Boris often sings the praises of the first-class education he received at Eton and Oxford. But the most valuable lesson he ever received was when he was taught to drive. After all, that’s where he learnt how to do a U-turn.
The Prime Minister has now performed so many reverse ferrets he’s in danger of swallowing his own tail. Yesterday brought news of his latest pirouette – on face masks in schools.
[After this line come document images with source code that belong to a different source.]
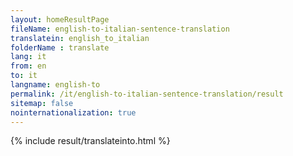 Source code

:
 ```yaml
---
layout: homeResultPage
fileName: english-to-italian-sentence-translation
translatein: english_to_italian
folderName : translate
lang: it
from: en
to: it
langname: english-to
permalink: /it/english-to-italian-sentence-translation/result
sitemap: false
nointernationalization: true
---
```

{% include result/translateinto.html %}

<script src="/js/result/translation.js" data-foldername="{{page.folderName}}" data-lang="{{page.lang}}"></script>
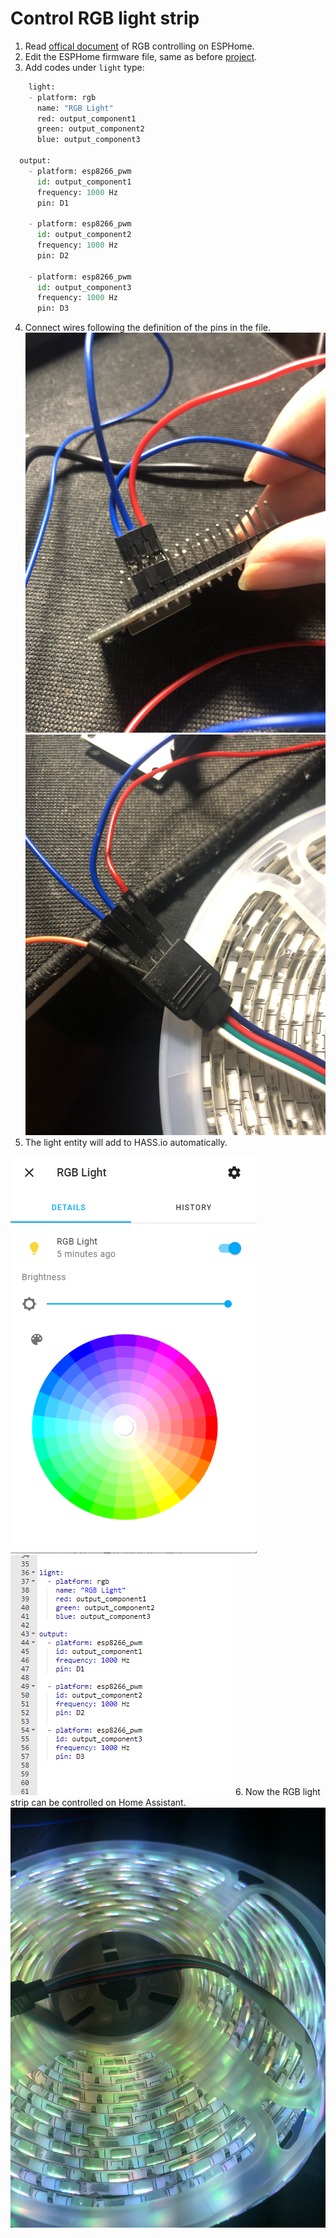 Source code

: # Control RGB light strip
  1. Read [offical document](https://esphome.io/components/light/rgb.html) of RGB controlling on ESPHome.
  2. Edit the ESPHome firmware file, same as before [project](https://github.com/Gry1995/Iot-Project/tree/master/ESPHome%20installation%20and%20setting).
  3. Add codes under `light` type:
  ```python
      light:
      - platform: rgb
        name: "RGB Light"
        red: output_component1
        green: output_component2
        blue: output_component3

    output:
      - platform: esp8266_pwm
        id: output_component1
        frequency: 1000 Hz
        pin: D1

      - platform: esp8266_pwm
        id: output_component2
        frequency: 1000 Hz
        pin: D2
    
      - platform: esp8266_pwm
        id: output_component3
        frequency: 1000 Hz
        pin: D3
  ```
  4. Connect wires following the definition of the pins in the file.
  ![](https://github.com/Gry1995/Iot-Project/blob/master/Control%20RGB%20light%20strip/IMG_3261.jpg)
  ![](https://github.com/Gry1995/Iot-Project/blob/master/Control%20RGB%20light%20strip/IMG_3262.jpg)
  5. The light entity will add to HASS.io automatically.
  
  ![](https://github.com/Gry1995/Iot-Project/blob/master/Control%20RGB%20light%20strip/HASS%20RGB.PNG)
  ![](https://github.com/Gry1995/Iot-Project/blob/master/Control%20RGB%20light%20strip/ESPHome%20Light.PNG)
  6. Now the RGB light strip can be controlled on Home Assistant.
  ![](https://github.com/Gry1995/Iot-Project/blob/master/Control%20RGB%20light%20strip/IMG_3263.jpg)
Since he returned from his camping holiday in Scotland, Boris has been on a mission to persuade parents it’s safe to send their kids back to school.
“The risk of contracting COVID-19 in school is very small and it is far more damaging for a child’s development and their health and wellbeing to be away from school any longer,” he said on Sunday.
But now he’s changed his mind – apparently influenced by Nicola Sturgeon’s decision to make face coverings mandatory in Scottish secondary schools. Henceforth, kids aged 11 and older will have to wear masks in local lockdown areas. Not so safe, then. Talk about mixed messages! The Prime Minister’s default response whenever he’s asked a question of vital national importance is to launch into his Vicky Pollard impression: “No but, yeah but…”
Let’s be clear: the risk posed to children by COVID-19 is vanishing-to-zero. As the Deputy Chief Medical Officer Dr Jenny Harries said on Monday, kids are more likely to be killed in a road traffic accident than die of coronavirus – and that may be overstating it. To date, only two children between the ages of 5 and 14 have succumbed to the virus.
Some parents are worried about their kids catching it in school and then passing it on to vulnerable adults. Rest assured, that risk is negligible, too. Earlier this year, China and the World Health Organisation issued a report saying they hadn’t found a single case of a child transmitting the disease to an adult.
The bottom line is children aren’t vulnerable to this disease and they don’t pass it on. Why can’t Boris just stick to that clear, simple message?
He had an opportunity to reassure parents and he’s blown it.
The Mail is incandescent about this latest bit of dilly-dallying, while the Sun blames Gavin Williamson. The Telegraph says Tory MPs are furious about the endless U-turns the Prime Minister has performed – seemingly more responsive to Nicola Sturgeon than he is to Parliament. The only supportive article I could find was this piece by Angela Epstein in the Telegraph – and the comments below the line from sceptical readers are a joy to read.
As someone who helped set up four schools – one secondary and three primaries – I know just what a nightmare it will be to make children wear masks. How will teachers know which child is talking out of turn? How will they respond when a child claims to be exempt? Will children who turn up at the school gate without a mask be sent home? Or stuck in isolation?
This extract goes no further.